A Pluvial Cruise: 1923

 

 By Clarence Wilson Stryker


This Chesapeake cruising story is courtesy of Marion Naar, who writes:
An account of a 1923 canoe trip on the Severn River, written by Mr. Clarence Wilson Stryker, history professor at St. John's College in Annapolis. The drawings were done by Professor Stryker. It was among my grandmother's papers. Mrs. Royal J. Davis' husband had been at St. Johns with Professor Stryker.
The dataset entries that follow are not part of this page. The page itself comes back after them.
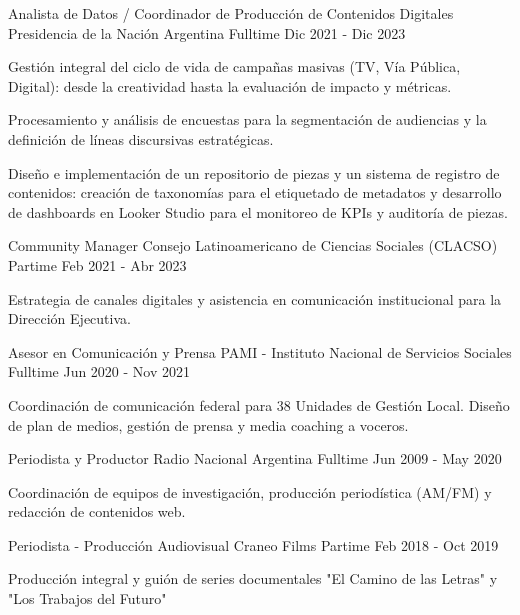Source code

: \begin{cventries}
  \cventry%
    {Analista de Datos / Coordinador de Producción de Contenidos Digitales}%
    {Presidencia de la Nación Argentina}%
    {Fulltime}%
    {Dic 2021 - Dic 2023}%
    {%
      \begin{cvitems}
        \item {Gestión integral del ciclo de vida de campañas masivas (TV, Vía Pública, Digital): desde la creatividad hasta la evaluación de impacto y métricas.}
        \item {Procesamiento y análisis de encuestas para la segmentación de audiencias y la definición de líneas discursivas estratégicas.}
        \item {Diseño e implementación de un repositorio de piezas y un sistema de registro de contenidos: creación de taxonomías para el etiquetado de metadatos y desarrollo de dashboards en Looker Studio para el monitoreo de KPIs y auditoría de piezas.}
      \end{cvitems}%
    }

  \cventry%
    {Community Manager}%
    {Consejo Latinoamericano de Ciencias Sociales (CLACSO)}%
    {Partime}%
    {Feb 2021 - Abr 2023}%
    {%
      \begin{cvitems}
        \item {Estrategia de canales digitales y asistencia en comunicación institucional para la Dirección Ejecutiva.}
      \end{cvitems}%
    }

  \cventry%
    {Asesor en Comunicación y Prensa}%
    {PAMI - Instituto Nacional de Servicios Sociales}%
    {Fulltime}%
    {Jun 2020 - Nov 2021}%
    {%
      \begin{cvitems}
        \item {Coordinación de comunicación federal para 38 Unidades de Gestión Local. Diseño de plan de medios, gestión de prensa y media coaching a voceros.}
      \end{cvitems}%
    }

  \cventry%
    {Periodista y Productor}%
    {Radio Nacional Argentina}%
    {Fulltime}%
    {Jun 2009 - May 2020}%
    {%
      \begin{cvitems}
        \item {Coordinación de equipos de investigación, producción periodística (AM/FM) y redacción de contenidos web.}
      \end{cvitems}%
    }

  \cventry%
    {Periodista - Producción Audiovisual}%
    {Craneo Films}%
    {Partime}%
    {Feb 2018 - Oct 2019}%
    {%
      \begin{cvitems}
        \item {Producción integral y guión de series documentales "El Camino de las Letras" y "Los Trabajos del Futuro"}
      \end{cvitems}%
    }


\end{cventries}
Billy was my uncle, William Wiles Davis, who became an artist and remained a boy at heart all his life.


Monday, Aug. 27th

"Dan" shook his head and prophesied "falling weather." He is a good weather guide! Nevertheless the Quartette, Adelaide, Walter, Billy, and "Prof", set forth in the Unka and the new canoe -- still nameless. There was a fair breeze up the river and the two boats slipped along easily and rapidly. The first real incident of the voyage occurred when the new canoe reached the County Bridge. Billy, who was sailing, insisted that the masts would pass under the "draw", and Prof weakly yielded to his superior wisdom -- result: boat wedged against bridge with mizzen-mast under first girder, at imminent danger to masts and boat. Adelaide forthwith decided that Walt was lonely and that she would go with him in the "Unka" hereafter -- a decision from which she never swerved.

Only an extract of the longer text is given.